Trying to find out what size file to use with this chain too.

Thanks,

Graybeard


----------



## manbuckwal (Jul 13, 2015)

Graybeard said:


> I'm confused about what the numbers mean on a chain. I have a new chain for my electric Stihl and this is what's on the box - (3636) 3/8 .50 56 DL
> 
> I know the 3/8 is the pitch and the .50 is the gauge. Is the 56 the number of links in the chain and if so what does the DL mean?
> 
> ...



DL stands for Drive Link


----------



## manbuckwal (Jul 13, 2015)

Just a wag but probably either 1/4" or 3/16" file dia.
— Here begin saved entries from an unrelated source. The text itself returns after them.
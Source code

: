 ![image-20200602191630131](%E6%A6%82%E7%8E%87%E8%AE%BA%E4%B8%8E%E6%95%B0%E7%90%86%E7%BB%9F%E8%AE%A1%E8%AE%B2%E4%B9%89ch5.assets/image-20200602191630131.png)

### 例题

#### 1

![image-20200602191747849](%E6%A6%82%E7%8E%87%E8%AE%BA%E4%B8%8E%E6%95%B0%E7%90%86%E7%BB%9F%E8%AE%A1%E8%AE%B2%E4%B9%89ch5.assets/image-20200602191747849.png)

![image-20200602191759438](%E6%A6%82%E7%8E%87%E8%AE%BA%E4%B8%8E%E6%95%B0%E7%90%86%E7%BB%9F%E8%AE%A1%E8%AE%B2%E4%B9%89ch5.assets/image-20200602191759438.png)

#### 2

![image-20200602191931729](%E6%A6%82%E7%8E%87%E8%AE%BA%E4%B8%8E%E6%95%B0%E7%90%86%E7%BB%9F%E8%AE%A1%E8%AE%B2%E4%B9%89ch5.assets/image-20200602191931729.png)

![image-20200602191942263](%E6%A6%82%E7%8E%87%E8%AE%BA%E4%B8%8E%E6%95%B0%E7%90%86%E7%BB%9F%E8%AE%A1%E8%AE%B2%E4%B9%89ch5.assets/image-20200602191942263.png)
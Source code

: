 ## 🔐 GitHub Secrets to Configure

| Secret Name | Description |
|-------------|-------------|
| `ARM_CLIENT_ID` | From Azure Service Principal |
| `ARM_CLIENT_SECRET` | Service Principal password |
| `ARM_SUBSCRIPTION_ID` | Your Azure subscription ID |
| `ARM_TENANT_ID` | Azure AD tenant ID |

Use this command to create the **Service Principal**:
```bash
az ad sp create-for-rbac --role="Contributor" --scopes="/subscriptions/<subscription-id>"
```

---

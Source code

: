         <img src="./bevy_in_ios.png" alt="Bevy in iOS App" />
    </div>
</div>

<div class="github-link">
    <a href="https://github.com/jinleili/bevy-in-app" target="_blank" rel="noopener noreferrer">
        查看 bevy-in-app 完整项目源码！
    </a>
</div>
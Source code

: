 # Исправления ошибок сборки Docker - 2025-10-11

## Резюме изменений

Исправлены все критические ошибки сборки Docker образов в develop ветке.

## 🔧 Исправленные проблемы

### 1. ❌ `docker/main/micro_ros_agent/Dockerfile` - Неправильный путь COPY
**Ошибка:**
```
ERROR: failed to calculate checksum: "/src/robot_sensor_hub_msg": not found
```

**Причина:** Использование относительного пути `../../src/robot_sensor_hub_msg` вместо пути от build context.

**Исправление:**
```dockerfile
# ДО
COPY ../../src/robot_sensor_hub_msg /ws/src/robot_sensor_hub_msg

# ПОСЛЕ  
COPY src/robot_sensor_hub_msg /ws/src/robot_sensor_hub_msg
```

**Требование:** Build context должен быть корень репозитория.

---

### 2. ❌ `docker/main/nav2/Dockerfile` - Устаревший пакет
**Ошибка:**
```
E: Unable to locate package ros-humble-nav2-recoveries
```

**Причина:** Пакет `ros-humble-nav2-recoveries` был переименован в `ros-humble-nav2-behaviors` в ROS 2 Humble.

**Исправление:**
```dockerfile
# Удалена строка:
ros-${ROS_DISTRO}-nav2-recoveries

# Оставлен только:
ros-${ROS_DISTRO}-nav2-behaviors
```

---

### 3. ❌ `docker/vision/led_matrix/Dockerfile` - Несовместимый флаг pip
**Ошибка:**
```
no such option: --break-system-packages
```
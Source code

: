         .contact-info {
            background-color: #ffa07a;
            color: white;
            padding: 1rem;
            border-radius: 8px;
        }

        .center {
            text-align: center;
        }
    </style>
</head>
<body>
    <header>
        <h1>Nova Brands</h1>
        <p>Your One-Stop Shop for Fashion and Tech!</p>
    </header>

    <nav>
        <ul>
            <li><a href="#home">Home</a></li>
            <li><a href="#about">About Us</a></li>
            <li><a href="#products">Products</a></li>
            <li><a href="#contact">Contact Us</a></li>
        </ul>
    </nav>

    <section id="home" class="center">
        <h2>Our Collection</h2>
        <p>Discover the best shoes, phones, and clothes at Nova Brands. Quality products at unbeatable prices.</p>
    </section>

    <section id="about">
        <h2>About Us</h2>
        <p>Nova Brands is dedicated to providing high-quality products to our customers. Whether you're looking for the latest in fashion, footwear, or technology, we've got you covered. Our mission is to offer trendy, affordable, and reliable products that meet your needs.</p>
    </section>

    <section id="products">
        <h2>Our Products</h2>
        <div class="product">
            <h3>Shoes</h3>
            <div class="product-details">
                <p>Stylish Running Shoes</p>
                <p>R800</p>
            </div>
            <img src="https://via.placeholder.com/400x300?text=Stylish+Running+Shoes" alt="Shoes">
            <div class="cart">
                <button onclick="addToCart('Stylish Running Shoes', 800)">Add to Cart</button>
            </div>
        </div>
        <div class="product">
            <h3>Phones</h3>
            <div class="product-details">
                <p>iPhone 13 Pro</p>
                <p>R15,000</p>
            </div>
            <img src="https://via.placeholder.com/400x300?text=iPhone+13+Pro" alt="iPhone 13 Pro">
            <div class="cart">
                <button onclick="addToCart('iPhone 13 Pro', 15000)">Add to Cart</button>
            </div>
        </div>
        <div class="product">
Or metric. A local saw shop should be able to tell ya.


----------



## woodtickgreg (Jul 13, 2015)

13/64 or 7/32 will work, most common file size for 3/8 chain is the 7/32 for oregon chain. 56 dl is the number of teeth on the inside of the chain that rides in the bar groove and is driven by the sprocket. Chains are sold by the number of drive links.


----------



## Graybeard (Jul 13, 2015)

Greg, I think it's a misprint when you wrote s/8. Didn't you mean 3/8th?

So that's the same size as the one I use on my gas 16 inch 025, that's a 3/8th inch chain too. 

Thanks - Graybeard


----------



## woodtickgreg (Jul 13, 2015)

Graybeard said:


> Greg, I think it's a misprint when you wrote s/8. Didn't you mean 3/8th?
> 
> So that's the same size as the one I use on my gas 16 inch 025, that's a 3/8th inch chain too.
> 
> Thanks - Graybeard


OOPS! Yes I meant 3/8


----------



## Kevin (Jul 14, 2015)

David you will find different answers for different manufacturers. Last I checked with Stihl's site (which has been years) I wrote it on my shop wall. "13/64" or 5.2 mm" for their 3/8" .050 and I prefer a 13/64 file over a 7/32 because it seems to cut a little faster and give me a profile closer to factory (which is what you want unless you're modifying your chain).

If you go to your chain manufacturers website they will have a place that gives you all the necessary info to keep your specific chain sharp. Sometimes it's hard to find though so to answer your question from my view I'd say either a 7/32" or 13/64 round file as Greg suggested, with me opting for the 13/64 but it's personal preference. A 5.2 mm would be closer to 13/64 than 7/32 if you go with a mm file.

Reactions: Agree 1


----------